Daddy got a job away from home and bought a tractor. Since he was gone, it was my job to plow. Our farm had lots of rocks so the plow would hit one and jerk the tractor back about a foot. After I took a bite out of the steering wheel a few times, I slowed down.

A board was off the bottom of the chicken house so the baby chicks could go outside. Inez and Dixie were always crawling through the hole and Mom kept warning they would get stuck. One day Mom went in to feed the chicks and shut the door quickly so they wouldn't get out. A black snake had been relaxing above the door and his tail had dropped down when she opened it. Unaware, she closed the door on his tail and when she looked up and saw him doing his thing, she dived out that little hole slick as a whistle.

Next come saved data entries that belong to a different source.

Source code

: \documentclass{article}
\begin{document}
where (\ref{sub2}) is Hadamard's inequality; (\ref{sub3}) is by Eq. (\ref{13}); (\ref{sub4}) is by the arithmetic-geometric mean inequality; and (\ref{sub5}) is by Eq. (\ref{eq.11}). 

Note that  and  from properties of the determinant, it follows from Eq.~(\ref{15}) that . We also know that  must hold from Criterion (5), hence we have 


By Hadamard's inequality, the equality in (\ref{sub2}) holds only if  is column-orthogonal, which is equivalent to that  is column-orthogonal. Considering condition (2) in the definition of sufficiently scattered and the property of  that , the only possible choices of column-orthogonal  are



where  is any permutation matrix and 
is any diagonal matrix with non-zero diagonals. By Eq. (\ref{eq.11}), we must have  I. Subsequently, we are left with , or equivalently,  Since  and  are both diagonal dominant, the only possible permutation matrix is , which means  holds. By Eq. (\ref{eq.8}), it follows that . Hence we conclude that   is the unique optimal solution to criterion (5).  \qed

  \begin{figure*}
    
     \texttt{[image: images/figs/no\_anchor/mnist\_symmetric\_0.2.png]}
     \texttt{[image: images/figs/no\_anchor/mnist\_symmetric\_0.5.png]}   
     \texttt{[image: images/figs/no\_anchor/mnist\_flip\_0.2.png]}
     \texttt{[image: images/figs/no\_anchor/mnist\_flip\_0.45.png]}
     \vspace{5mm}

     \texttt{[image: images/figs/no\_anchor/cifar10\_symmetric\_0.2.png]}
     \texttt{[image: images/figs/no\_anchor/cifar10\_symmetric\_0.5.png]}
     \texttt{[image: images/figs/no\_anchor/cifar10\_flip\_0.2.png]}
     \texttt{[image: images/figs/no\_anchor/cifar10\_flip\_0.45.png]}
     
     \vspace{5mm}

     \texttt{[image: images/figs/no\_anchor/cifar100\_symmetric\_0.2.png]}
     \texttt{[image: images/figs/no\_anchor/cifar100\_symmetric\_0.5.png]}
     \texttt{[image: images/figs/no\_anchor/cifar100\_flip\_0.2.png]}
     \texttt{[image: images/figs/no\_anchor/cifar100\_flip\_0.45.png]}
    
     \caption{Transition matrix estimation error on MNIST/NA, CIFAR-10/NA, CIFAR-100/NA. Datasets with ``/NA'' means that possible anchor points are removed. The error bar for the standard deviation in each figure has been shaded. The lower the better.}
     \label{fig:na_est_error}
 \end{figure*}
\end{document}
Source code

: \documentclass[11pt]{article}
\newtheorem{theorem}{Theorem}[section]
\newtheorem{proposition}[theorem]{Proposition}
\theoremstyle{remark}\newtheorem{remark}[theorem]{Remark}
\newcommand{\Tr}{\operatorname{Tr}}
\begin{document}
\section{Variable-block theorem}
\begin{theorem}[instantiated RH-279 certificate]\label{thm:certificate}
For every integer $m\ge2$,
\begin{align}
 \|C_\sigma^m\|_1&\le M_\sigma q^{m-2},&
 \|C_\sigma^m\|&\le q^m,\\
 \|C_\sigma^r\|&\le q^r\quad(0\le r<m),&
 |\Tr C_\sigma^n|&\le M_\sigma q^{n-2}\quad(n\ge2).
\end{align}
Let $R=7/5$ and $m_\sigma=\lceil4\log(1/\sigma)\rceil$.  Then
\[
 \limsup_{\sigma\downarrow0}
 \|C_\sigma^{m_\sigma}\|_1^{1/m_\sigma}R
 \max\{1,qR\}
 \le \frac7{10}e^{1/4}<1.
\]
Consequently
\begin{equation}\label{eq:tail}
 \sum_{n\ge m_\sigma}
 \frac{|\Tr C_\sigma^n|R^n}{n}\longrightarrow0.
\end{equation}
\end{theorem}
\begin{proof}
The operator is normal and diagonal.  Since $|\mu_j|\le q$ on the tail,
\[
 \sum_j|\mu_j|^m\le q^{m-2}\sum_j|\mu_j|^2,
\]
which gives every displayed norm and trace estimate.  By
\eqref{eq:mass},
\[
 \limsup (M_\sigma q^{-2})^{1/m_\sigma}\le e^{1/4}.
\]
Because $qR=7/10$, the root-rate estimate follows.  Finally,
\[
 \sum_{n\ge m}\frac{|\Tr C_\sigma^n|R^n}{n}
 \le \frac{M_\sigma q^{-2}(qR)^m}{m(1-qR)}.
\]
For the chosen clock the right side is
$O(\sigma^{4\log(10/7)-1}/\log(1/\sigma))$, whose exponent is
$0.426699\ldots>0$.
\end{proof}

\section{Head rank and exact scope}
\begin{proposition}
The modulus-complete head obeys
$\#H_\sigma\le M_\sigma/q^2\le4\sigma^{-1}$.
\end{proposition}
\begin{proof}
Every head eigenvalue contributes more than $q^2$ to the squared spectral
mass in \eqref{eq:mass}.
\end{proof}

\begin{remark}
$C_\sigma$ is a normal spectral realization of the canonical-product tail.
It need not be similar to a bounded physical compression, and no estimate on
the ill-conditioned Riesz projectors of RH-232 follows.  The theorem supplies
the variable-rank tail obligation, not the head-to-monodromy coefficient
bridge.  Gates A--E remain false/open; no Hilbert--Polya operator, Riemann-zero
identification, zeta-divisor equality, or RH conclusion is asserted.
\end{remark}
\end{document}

When we learned electricity would soon be available, Dad and I wired the house. I was now an electrician.

We started the cellar Mom always wanted. I just knew it would be easy. After much digging and sweating, then came laying cinder blocks. My wall would start leaning and when I tried to straighten it up, six more problems developed. Next came building the room over the cellar. I carefully marked the boards but that hand-saw would not cut on my line. I still can't saw on a line so maybe the saw wasn't the problem. By the time the cellar was finished, I had marked another career possibility off my list.

When I graduated from high school, jobs were very scarce and after only a short time, I joined the Air Force where I stayed for twenty years. Since leaving the farm, I've seen lots of a world I'd only read about in a geography book. Sometimes as I fly across the country I wonder if down there somewhere, another skinny old farm boy leans on a hoe handle looking up. I've filled in many squares of life's puzzle and when I fill in the last one, there'll be a line through each, back to the first - a Log Cabin Syrup can and a Prince Albert box in a farm yard in West Virginia.